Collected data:
┄┄┄┄┄┄┄┄┄┄┄┄┄┄┄┄┄┄┄┄

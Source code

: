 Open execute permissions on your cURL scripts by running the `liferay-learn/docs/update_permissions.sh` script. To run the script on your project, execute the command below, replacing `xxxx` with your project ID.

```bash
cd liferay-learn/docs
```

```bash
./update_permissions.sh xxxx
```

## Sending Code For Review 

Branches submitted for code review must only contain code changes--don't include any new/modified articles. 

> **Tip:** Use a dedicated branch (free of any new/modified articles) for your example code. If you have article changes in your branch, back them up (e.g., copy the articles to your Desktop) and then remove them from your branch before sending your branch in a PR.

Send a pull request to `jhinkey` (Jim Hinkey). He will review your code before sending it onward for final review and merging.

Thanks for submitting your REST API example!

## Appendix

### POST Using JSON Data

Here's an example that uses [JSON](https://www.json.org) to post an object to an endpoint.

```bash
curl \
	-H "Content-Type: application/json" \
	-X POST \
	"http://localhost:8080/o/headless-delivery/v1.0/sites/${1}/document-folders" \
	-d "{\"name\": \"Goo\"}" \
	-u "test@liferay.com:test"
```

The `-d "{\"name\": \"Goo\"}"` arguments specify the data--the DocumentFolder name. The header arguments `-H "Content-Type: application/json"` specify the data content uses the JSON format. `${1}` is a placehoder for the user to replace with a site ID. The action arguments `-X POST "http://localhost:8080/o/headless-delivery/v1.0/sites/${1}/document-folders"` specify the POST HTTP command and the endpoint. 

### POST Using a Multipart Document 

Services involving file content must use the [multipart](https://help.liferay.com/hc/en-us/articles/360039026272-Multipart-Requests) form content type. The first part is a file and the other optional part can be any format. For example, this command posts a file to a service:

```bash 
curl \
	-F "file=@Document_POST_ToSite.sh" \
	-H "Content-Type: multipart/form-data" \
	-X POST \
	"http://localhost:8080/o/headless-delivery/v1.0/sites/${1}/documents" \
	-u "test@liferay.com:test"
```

┄┄┄┄┄┄┄┄┄┄┄┄┄┄┄┄┄┄┄┄

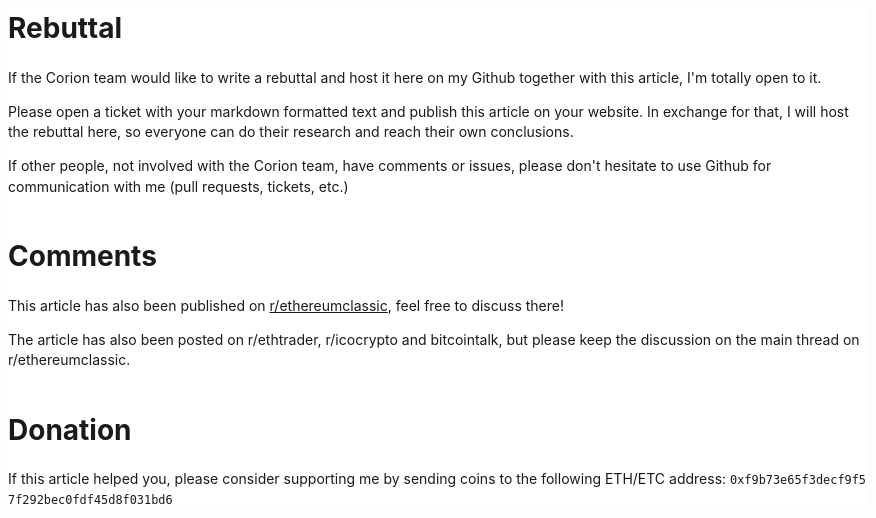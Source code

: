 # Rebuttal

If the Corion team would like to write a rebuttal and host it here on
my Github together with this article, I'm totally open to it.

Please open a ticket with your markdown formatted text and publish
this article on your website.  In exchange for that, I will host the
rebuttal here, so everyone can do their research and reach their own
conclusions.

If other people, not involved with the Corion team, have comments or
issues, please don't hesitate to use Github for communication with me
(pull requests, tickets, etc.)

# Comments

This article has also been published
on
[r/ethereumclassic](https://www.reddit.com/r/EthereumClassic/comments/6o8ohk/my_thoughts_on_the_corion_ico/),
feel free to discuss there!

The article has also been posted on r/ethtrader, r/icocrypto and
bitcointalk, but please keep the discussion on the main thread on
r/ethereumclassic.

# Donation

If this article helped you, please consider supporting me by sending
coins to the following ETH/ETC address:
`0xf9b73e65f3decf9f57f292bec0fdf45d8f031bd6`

┄┄┄┄┄┄┄┄┄┄┄┄┄┄┄┄┄┄┄┄

Work instruction
The total wanted is the number of lines in the entries above that contain "Using". Give it alone.

Response box
2